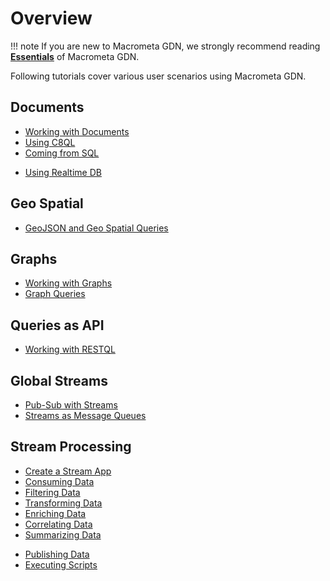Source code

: # Overview

!!! note
    If you are new to Macrometa GDN, we strongly recommend reading **[Essentials](../essentials/overview.md)** of Macrometa GDN.

Following tutorials cover various user scenarios using Macrometa GDN.

## Documents

* [Working with Documents](working-with-documents.md)
* [Using C8QL](../../docs/c8ql/fundamentals.md)
* [Coming from SQL](../../docs/c8ql/coming-from-sql.md)
<!-- * [Using Spot Collections](using-spotcollections.md) -->
* [Using Realtime DB](using-realtime-updates.md)

## Geo Spatial

* [GeoJSON and Geo Spatial Queries](geospatial.md)

## Graphs

* [Working with Graphs](working-with-graphs.md)
* [Graph Queries](../../graphs/tutorials/graph-queries.md)

## Queries as API

* [Working with RESTQL](queries-as-api.md)

## Global Streams

* [Pub-Sub with Streams](../../streams/tutorials/pub-sub-streams.md)
* [Streams as Message Queues](streams-message-queues.md)

## Stream Processing

* [Create a Stream App](../../cep/tutorials/create-stream-app.md)
* [Consuming Data](../../cep/tutorials/consuming-data.md)
* [Filtering Data](../../cep/tutorials/filtering-data.md)
* [Transforming Data](../../cep/tutorials/transforming-data.md)
* [Enriching Data](../../cep/tutorials/enriching-data.md)
* [Correlating Data](../../cep/tutorials/correlating-data.md)
* [Summarizing Data](../../cep/tutorials/summarizing-data.md)
<!-- * [Triggering Flows](cep/triggering-flows.md) -->
* [Publishing Data](../../cep/tutorials/publishing-data.md)
* [Executing Scripts](../../cep/tutorials/executing-scripts.md)

<!-- Please refer to [Cookbook](../cookbook/overview.md) for additional examples. -->
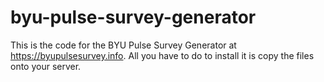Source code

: # byu-pulse-survey-generator

This is the code for the BYU Pulse Survey Generator at https://byupulsesurvey.info. All you have to do to install it is copy the files onto your server.

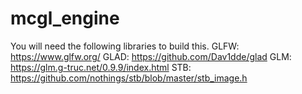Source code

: # mcgl_engine
You will need the following libraries to build this.
GLFW: https://www.glfw.org/
GLAD: https://github.com/Dav1dde/glad
GLM: https://glm.g-truc.net/0.9.9/index.html
STB: https://github.com/nothings/stb/blob/master/stb_image.h
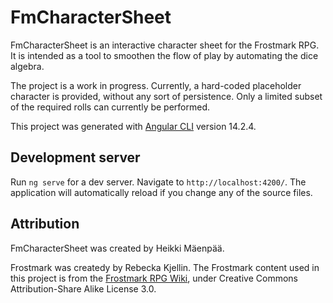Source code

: # FmCharacterSheet

FmCharacterSheet is an interactive character sheet for the Frostmark RPG. It is intended as a tool to smoothen the flow of play by automating the dice algebra.

The project is a work in progress. Currently, a hard-coded placeholder character is provided, without any sort of persistence. Only a limited subset of the required rolls can currently be performed.

This project was generated with [Angular CLI](https://github.com/angular/angular-cli) version 14.2.4.

## Development server

Run `ng serve` for a dev server. Navigate to `http://localhost:4200/`. The application will automatically reload if you change any of the source files.

## Attribution

FmCharacterSheet was created by Heikki Mäenpää.

Frostmark was createdy by Rebecka Kjellin. The Frostmark content used in this project is from the [Frostmark RPG Wiki](https://frostmark-rpg.fandom.com/wiki/Frostmark_RPG_Wiki), under Creative Commons Attribution-Share Alike License 3.0.
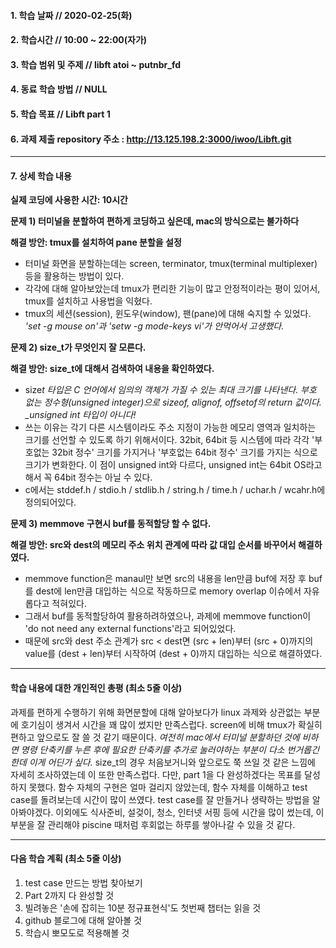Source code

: #### 1. 학습 날짜 // 2020-02-25(화)

#### 2. 학습시간 // 10:00 ~ 22:00(자가)

#### 3. 학습 범위 및 주제 // libft atoi ~ putnbr_fd

#### 4. 동료 학습 방법 // NULL

#### 5. 학습 목표 // Libft part 1

#### 6. 과제 제출 repository 주소 : http://13.125.198.2:3000/iwoo/Libft.git

---

#### 7. 상세 학습 내용

**실제 코딩에 사용한 시간: 10시간**

**문제 1) 터미널을 분할하여 편하게 코딩하고 싶은데, mac의 방식으로는 불가하다**

**해결 방안: tmux를 설치하여 pane 분할을 설정**

- 터미널 화면을 분할하는데는 screen, terminator, tmux(terminal multiplexer) 등을 활용하는 방법이 있다.
- 각각에 대해 알아보았는데 tmux가 편리한 기능이 많고 안정적이라는 평이 있어서, tmux를 설치하고 사용법을 익혔다.
- tmux의 세션(session), 윈도우(window), 팬(pane)에 대해 숙지할 수 있었다. _'set -g mouse on'과 'setw -g mode-keys vi'가 안먹어서 고생했다._

**문제 2) size_t가 무엇인지 잘 모른다.**

**해결 방안: size_t에 대해서 검색하여 내용을 확인하였다.**

- size*t 타입은 C 언어에서 임의의 객체가 가질 수 있는 최대 크기를 나타낸다. 부호 없는 정수형(unsigned integer)으로 sizeof, alignof, offsetof의 return 값이다. \_unsigned int 타입이 아니다!*
- 쓰는 이유는 각기 다른 시스템이라도 주소 지정이 가능한 메모리 영역과 일치하는 크기를 선언할 수 있도록 하기 위해서이다. 32bit, 64bit 등 시스템에 따라 각각 '부호없는 32bit 정수' 크기를 가지거나 '부호없는 64bit 정수' 크기를 가지는 식으로 크기가 변화한다. 이 점이 unsigned int와 다르다, unsigned int는 64bit OS라고해서 꼭 64bit 정수는 아닐 수 있다.
- c에서는 stddef.h / stdio.h / stdlib.h / string.h / time.h / uchar.h / wcahr.h에 정의되어있다.

**문제 3) memmove 구현시 buf를 동적할당 할 수 없다.**

**해결 방안: src와 dest의 메모리 주소 위치 관계에 따라 값 대입 순서를 바꾸어서 해결하였다.**

- memmove function은 manaul만 보면 src의 내용을 len만큼 buf에 저장 후 buf를 dest에 len만큼 대입하는 식으로 작동하므로 memory overlap 이슈에서 자유롭다고 적혀있다.
- 그래서 buf를 동적할당하여 활용하려하였으나, 과제에 memmove function이 'do not need any external functions'라고 되어있었다.
- 때문에 src와 dest 주소 관계가 src < dest면 (src + len)부터 (src + 0)까지의 value를 (dest + len)부터 시작하여 (dest + 0)까지 대입하는 식으로 해결하였다.

---

#### 학습 내용에 대한 개인적인 총평 (최소 5줄 이상)

과제를 편하게 수행하기 위해 화면분할에 대해 알아보다가 linux 과제와 상관없는 부분에 호기심이 생겨서 시간을 꽤 많이 썼지만 만족스럽다. screen에 비해 tmux가 확실히 편하고 앞으로도 잘 쓸 것 같기 때문이다. _여전히 mac에서 터미널 분할하던 것에 비하면 명령 단축키를 누른 후에 필요한 단축키를 추가로 눌러야하는 부분이 다소 번거롭긴한데 이게 어딘가 싶다._
size_t의 경우 처음보거니와 앞으로도 쭉 쓰일 것 같은 느낌에 자세히 조사하였는데 이 또한 만족스럽다. 다만, part 1을 다 완성하겠다는 목표를 달성하지 못했다. 함수 자체의 구현은 얼마 걸리지 않았는데, 함수 자체를 이해하고 test case를 돌려보는데 시간이 많이 쓰였다. test case를 잘 만들거나 생략하는 방법을 알아봐야겠다. 이외에도 식사준비, 설겆이, 청소, 인터넷 서핑 등에 시간을 많이 썼는데, 이 부분을 잘 관리해야 piscine 때처럼 후회없는 하루를 쌓아나갈 수 있을 것 같다.

---

#### 다음 학습 계획 (최소 5줄 이상)

1. test case 만드는 방법 찾아보기
2. Part 2까지 다 완성할 것
3. 빌려놓은 '손에 잡히는 10분 정규표현식'도 첫번째 챕터는 읽을 것
4. github 블로그에 대해 알아볼 것
5. 학습시 뽀모도로 적용해볼 것
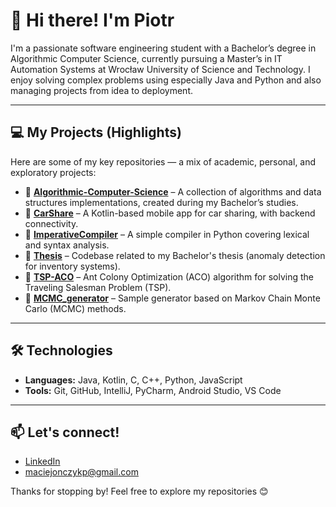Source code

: # 👋 Hi there! I'm Piotr

I'm a passionate software engineering student with a Bachelor’s degree in Algorithmic Computer Science, currently pursuing a Master’s in IT Automation Systems at Wrocław University of Science and Technology. I enjoy solving complex problems using especially Java and Python and also managing projects from idea to deployment.

---

## 💻 My Projects (Highlights)

Here are some of my key repositories — a mix of academic, personal, and exploratory projects:

- 🔹 **[Algorithmic-Computer-Science](https://github.com/PiotMac/Algorithmic-Computer-Science)** – A collection of algorithms and data structures implementations, created during my Bachelor’s studies.
- 🔹 **[CarShare](https://github.com/PiotMac/CarShare)** – A Kotlin-based mobile app for car sharing, with backend connectivity.
- 🔹 **[ImperativeCompiler](https://github.com/PiotMac/ImperativeCompiler)** – A simple compiler in Python covering lexical and syntax analysis.
- 🔹 **[Thesis](https://github.com/PiotMac/Thesis)** – Codebase related to my Bachelor's thesis (anomaly detection for inventory systems).
- 🔹 **[TSP-ACO](https://github.com/PiotMac/TSP-ACO)** – Ant Colony Optimization (ACO) algorithm for solving the Traveling Salesman Problem (TSP).
- 🔹 **[MCMC_generator](https://github.com/PiotMac/MCMC_generator)** – Sample generator based on Markov Chain Monte Carlo (MCMC) methods.

---

## 🛠️ Technologies

- **Languages:** Java, Kotlin, C, C++, Python, JavaScript  
- **Tools:** Git, GitHub, IntelliJ, PyCharm, Android Studio, VS Code  

---


## 📫 Let's connect!

- [LinkedIn](https://www.linkedin.com/in/maciejo%C5%84czyk/)  
- maciejonczykp@gmail.com

Thanks for stopping by! Feel free to explore my repositories 😊
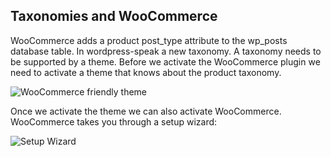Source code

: ## Taxonomies and WooCommerce

WooCommerce adds a product post_type attribute to the wp_posts database table. In wordpress-speak a new taxonomy. A taxonomy needs to be supported by a theme. Before we activate the WooCommerce plugin we need to activate a theme that knows about the product taxonomy.

![WooCommerce friendly theme](https://rhildred.github.io/UX320-database-child-theme/READMEImages/economicsTheme.png "WooCommerce friendly theme")

Once we activate the theme we can also activate WooCommerce. WooCommerce takes you through a setup wizard:

![Setup Wizard](https://rhildred.github.io/UX320-database-child-theme/READMEImages/WooCommerceScreen1.png "Setup Wizard")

• [Task statement]: Scan the lines above for "pane 분할을 설정**" and for "과제를 편하게 수행하기". Repeat exactly the line holding each of them and every line in between.

• [Written reply]:
**해결 방안: tmux를 설치하여 pane 분할을 설정**

- 터미널 화면을 분할하는데는 screen, terminator, tmux(terminal multiplexer) 등을 활용하는 방법이 있다.
- 각각에 대해 알아보았는데 tmux가 편리한 기능이 많고 안정적이라는 평이 있어서, tmux를 설치하고 사용법을 익혔다.
- tmux의 세션(session), 윈도우(window), 팬(pane)에 대해 숙지할 수 있었다. _'set -g mouse on'과 'setw -g mode-keys vi'가 안먹어서 고생했다._

**문제 2) size_t가 무엇인지 잘 모른다.**

**해결 방안: size_t에 대해서 검색하여 내용을 확인하였다.**

- size*t 타입은 C 언어에서 임의의 객체가 가질 수 있는 최대 크기를 나타낸다. 부호 없는 정수형(unsigned integer)으로 sizeof, alignof, offsetof의 return 값이다. \_unsigned int 타입이 아니다!*
- 쓰는 이유는 각기 다른 시스템이라도 주소 지정이 가능한 메모리 영역과 일치하는 크기를 선언할 수 있도록 하기 위해서이다. 32bit, 64bit 등 시스템에 따라 각각 '부호없는 32bit 정수' 크기를 가지거나 '부호없는 64bit 정수' 크기를 가지는 식으로 크기가 변화한다. 이 점이 unsigned int와 다르다, unsigned int는 64bit OS라고해서 꼭 64bit 정수는 아닐 수 있다.
- c에서는 stddef.h / stdio.h / stdlib.h / string.h / time.h / uchar.h / wcahr.h에 정의되어있다.

**문제 3) memmove 구현시 buf를 동적할당 할 수 없다.**

**해결 방안: src와 dest의 메모리 주소 위치 관계에 따라 값 대입 순서를 바꾸어서 해결하였다.**

- memmove function은 manaul만 보면 src의 내용을 len만큼 buf에 저장 후 buf를 dest에 len만큼 대입하는 식으로 작동하므로 memory overlap 이슈에서 자유롭다고 적혀있다.
- 그래서 buf를 동적할당하여 활용하려하였으나, 과제에 memmove function이 'do not need any external functions'라고 되어있었다.
- 때문에 src와 dest 주소 관계가 src < dest면 (src + len)부터 (src + 0)까지의 value를 (dest + len)부터 시작하여 (dest + 0)까지 대입하는 식으로 해결하였다.

---

#### 학습 내용에 대한 개인적인 총평 (최소 5줄 이상)

과제를 편하게 수행하기 위해 화면분할에 대해 알아보다가 linux 과제와 상관없는 부분에 호기심이 생겨서 시간을 꽤 많이 썼지만 만족스럽다. screen에 비해 tmux가 확실히 편하고 앞으로도 잘 쓸 것 같기 때문이다. _여전히 mac에서 터미널 분할하던 것에 비하면 명령 단축키를 누른 후에 필요한 단축키를 추가로 눌러야하는 부분이 다소 번거롭긴한데 이게 어딘가 싶다._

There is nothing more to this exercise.